Par Rodrigo Goes
Pendant des décennies, le diagnostic d’une hernie discale ou l’indication d’une intervention chirurgicale au niveau de la colonne vertébrale s’est accompagné d’une profonde peur de la part des patients. L’imagination populaire, souvent alimentée par des histoires de longues périodes postopératoires, de douleurs persistantes et d’alitement complet pendant des semaines, a fait de la chirurgie de la colonne vertébrale l’un des plus grands tabous de la médecine moderne. Cependant, les progrès vertigineux de la technologie combinés à la rigueur scientifique opèrent une véritable révolution silencieuse dans les centres chirurgicaux du monde entier, démystifiant les vieilles craintes.
Le tournant majeur est celui de la chirurgie endoscopique de la colonne vertébrale. Ce concept, qui jusqu’il y a quelques années était considéré avec prudence, s’appuie aujourd’hui sur une base scientifique solide et incontestable. Des essais cliniques randomisés à fort impact, tels que ceux publiés périodiquement dans le BMJ (British Medical Journal) et les analyses approfondies du Spine Journal, prouvent que l'approche mini-invasive n'est pas seulement une tendance esthétique vers des coupes plus petites, mais plutôt une évolution clinique définitive par rapport à la microdiscectomie traditionnelle à ciel ouvert.

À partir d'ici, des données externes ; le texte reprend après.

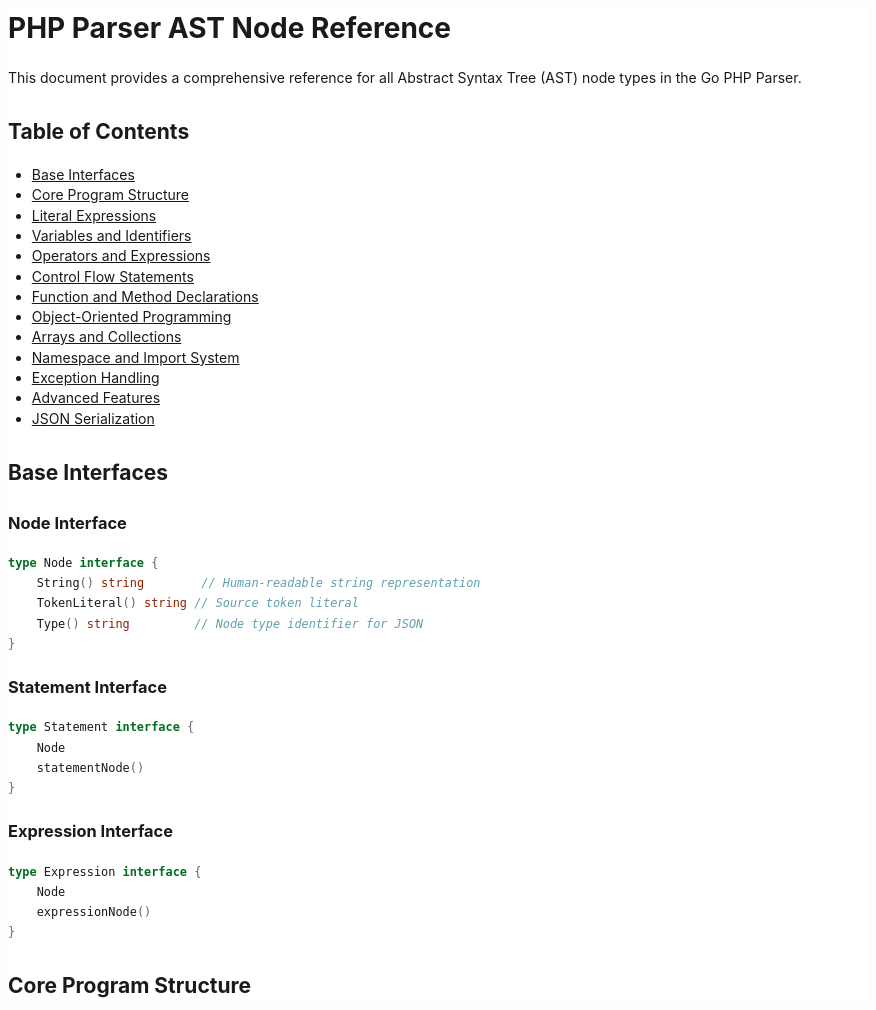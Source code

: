 # PHP Parser AST Node Reference

This document provides a comprehensive reference for all Abstract Syntax Tree (AST) node types in the Go PHP Parser.

## Table of Contents

- [Base Interfaces](#base-interfaces)
- [Core Program Structure](#core-program-structure)
- [Literal Expressions](#literal-expressions)
- [Variables and Identifiers](#variables-and-identifiers)
- [Operators and Expressions](#operators-and-expressions)
- [Control Flow Statements](#control-flow-statements)
- [Function and Method Declarations](#function-and-method-declarations)
- [Object-Oriented Programming](#object-oriented-programming)
- [Arrays and Collections](#arrays-and-collections)
- [Namespace and Import System](#namespace-and-import-system)
- [Exception Handling](#exception-handling)
- [Advanced Features](#advanced-features)
- [JSON Serialization](#json-serialization)

## Base Interfaces

### Node Interface
```go
type Node interface {
    String() string        // Human-readable string representation
    TokenLiteral() string // Source token literal
    Type() string         // Node type identifier for JSON
}
```

### Statement Interface
```go
type Statement interface {
    Node
    statementNode()
}
```

### Expression Interface  
```go
type Expression interface {
    Node
    expressionNode()
}
```

## Core Program Structure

En pratique, la technique permet au chirurgien d'accéder à la colonne vertébrale du patient par des portes millimétriques, souvent inférieures à un centimètre, à l'aide de caméras haute définition pour guider les instruments directement au foyer de la lésion. Contrairement aux méthodes conventionnelles, qui nécessitent le détachement et l’agressivité de grands groupes musculaires pour visualiser l’anatomie, l’endoscopie enlève en douceur les fibres, préservant ainsi les muscles stabilisateurs et les ligaments essentiels de la colonne vertébrale.

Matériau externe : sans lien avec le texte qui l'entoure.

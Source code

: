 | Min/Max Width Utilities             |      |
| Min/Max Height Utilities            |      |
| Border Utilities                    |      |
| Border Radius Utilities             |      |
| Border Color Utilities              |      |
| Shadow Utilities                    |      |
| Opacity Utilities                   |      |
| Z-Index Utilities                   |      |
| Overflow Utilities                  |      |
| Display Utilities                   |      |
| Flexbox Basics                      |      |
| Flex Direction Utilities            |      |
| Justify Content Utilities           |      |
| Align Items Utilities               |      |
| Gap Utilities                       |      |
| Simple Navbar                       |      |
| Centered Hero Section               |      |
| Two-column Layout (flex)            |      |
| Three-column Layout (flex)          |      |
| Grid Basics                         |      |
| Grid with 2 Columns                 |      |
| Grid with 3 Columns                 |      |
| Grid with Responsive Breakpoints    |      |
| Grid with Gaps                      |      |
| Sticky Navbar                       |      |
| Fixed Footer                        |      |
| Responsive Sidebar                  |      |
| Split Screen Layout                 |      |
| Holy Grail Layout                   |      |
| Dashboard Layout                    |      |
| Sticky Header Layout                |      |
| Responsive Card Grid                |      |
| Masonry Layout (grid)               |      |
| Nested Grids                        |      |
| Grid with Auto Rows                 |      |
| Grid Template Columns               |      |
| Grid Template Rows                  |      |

Le résultat de cette préservation des tissus se reflète immédiatement dans le bien-être de l’individu. La littérature médicale internationale démontre systématiquement que l’approche vidéo réduit considérablement les taux d’infection dans les hôpitaux et réduit considérablement les pertes de sang peropératoires. Mais le bénéfice le plus tangible pour le patient est le temps de récupération : l’intervention est devenue essentiellement ambulatoire. L'individu obtient son congé le même jour, marche quelques heures après l'intervention chirurgicale et est capable de reprendre ses activités professionnelles et sa routine familiale plusieurs semaines plus rapidement que cela ne l'aurait été dans l'ancien modèle.

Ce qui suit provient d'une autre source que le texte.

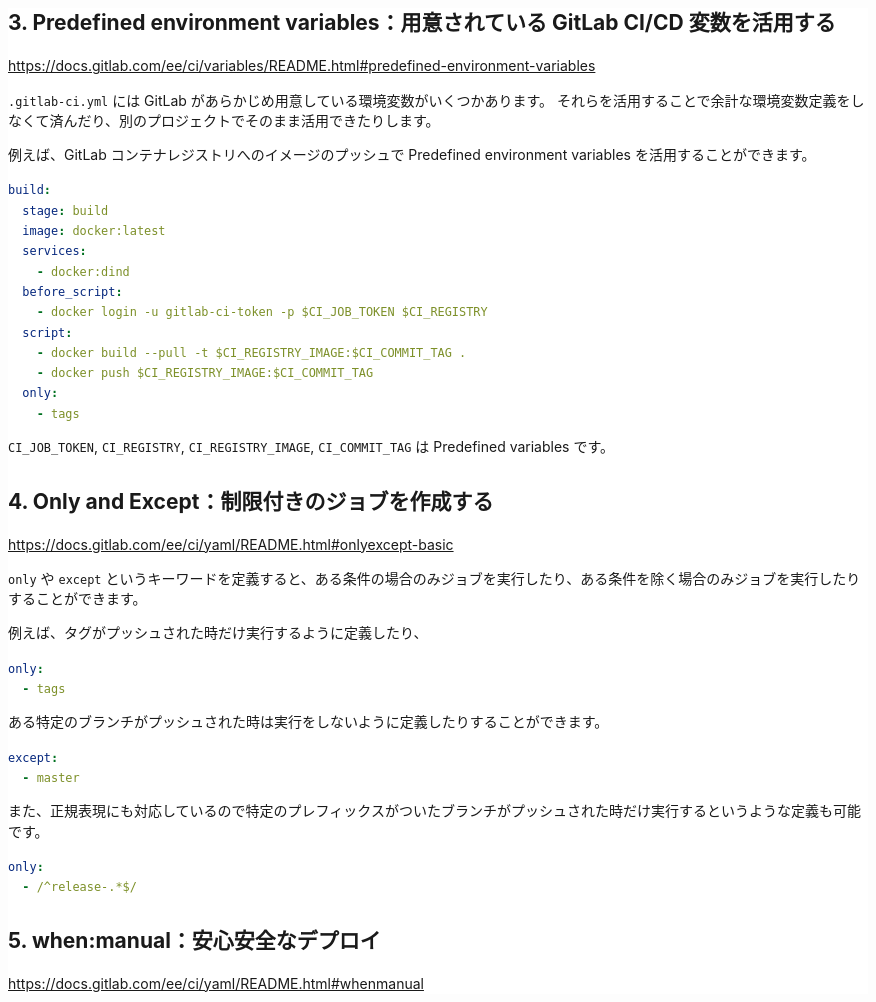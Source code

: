 ## 3. Predefined environment variables：用意されている GitLab CI/CD 変数を活用する

https://docs.gitlab.com/ee/ci/variables/README.html#predefined-environment-variables

`.gitlab-ci.yml` には GitLab があらかじめ用意している環境変数がいくつかあります。
それらを活用することで余計な環境変数定義をしなくて済んだり、別のプロジェクトでそのまま活用できたりします。

例えば、GitLab コンテナレジストリへのイメージのプッシュで Predefined environment variables を活用することができます。

```yaml
build:
  stage: build
  image: docker:latest
  services:
    - docker:dind
  before_script:
    - docker login -u gitlab-ci-token -p $CI_JOB_TOKEN $CI_REGISTRY
  script:
    - docker build --pull -t $CI_REGISTRY_IMAGE:$CI_COMMIT_TAG .
    - docker push $CI_REGISTRY_IMAGE:$CI_COMMIT_TAG
  only:
    - tags
```

`CI_JOB_TOKEN`, `CI_REGISTRY`, `CI_REGISTRY_IMAGE`, `CI_COMMIT_TAG` は Predefined variables です。

## 4. Only and Except：制限付きのジョブを作成する

https://docs.gitlab.com/ee/ci/yaml/README.html#onlyexcept-basic

`only` や `except` というキーワードを定義すると、ある条件の場合のみジョブを実行したり、ある条件を除く場合のみジョブを実行したりすることができます。

例えば、タグがプッシュされた時だけ実行するように定義したり、

```yaml
only:
  - tags
```

ある特定のブランチがプッシュされた時は実行をしないように定義したりすることができます。

```yaml
except:
  - master
```

また、正規表現にも対応しているので特定のプレフィックスがついたブランチがプッシュされた時だけ実行するというような定義も可能です。

```yaml
only:
  - /^release-.*$/
```

## 5. when:manual：安心安全なデプロイ

https://docs.gitlab.com/ee/ci/yaml/README.html#whenmanual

Toute cette efficacité logistique suscite un débat fondamental sur la durabilité économique du secteur de la santé, tant dans la médecine complémentaire que dans le système de santé unifié (SUS). Les données d'information sur le marché international, telles que les rapports de 360iResearch, estiment que le marché mondial de l'endoscopie rachidienne est en plein essor : évalué à 3,64 milliards de dollars américains, il devrait atteindre 6,00 milliards de dollars américains dans les années à venir, avec une croissance accélérée de 7,38 % par an.
Ce mouvement financier est directement motivé par l’efficacité des hôpitaux. En réduisant la durée du séjour de quelques jours à quelques heures, le coût des soins par patient est considérablement réduit. La vidange rapide des lits d'infirmerie et la non-obligation de postes vacants dans les unités de soins intensifs (USI) laissent place à des cas plus complexes provenant d'autres spécialités, générant des équipements performants et moins de gaspillage financier pour les opérateurs et les institutions.
Cependant, le développement sûr de cette technologie se heurte à un goulet d’étranglement crucial. Excellente formation médicale. La chirurgie endoscopique nécessite une courbe d'apprentissage exigeante et exige du professionnel une perception spatiale tridimensionnelle raffinée à travers le moniteur vidéo. Il est urgent que les établissements de santé de pointe jouent un rôle de premier plan dans la formation et la formation des nouveaux chirurgiens, en veillant à ce que les progrès technologiques soient étroitement surveillés par la sécurité technique et, surtout, par l'éthique médicale.
La technologie doit servir d’outil de précision et jamais de justification aux excès. Tous les maux de dos ne nécessitent pas une intervention chirurgicale, et les traitements conservateurs, tels que la physiothérapie de rééducation et la gestion intelligente de la douleur, restent la première ligne de défense. Mais lorsque l’intervention est strictement nécessaire, savoir que la science médicale a évolué au point de proposer une procédure rapide, sûre et peu agressive est l’encouragement nécessaire pour laisser la peur du scalpel dans le passé.
*Rodrigo Góes est coordinateur du cours postuniversitaire de chirurgie endoscopique de la colonne vertébrale à l'hôpital Israelita Albert Einstein.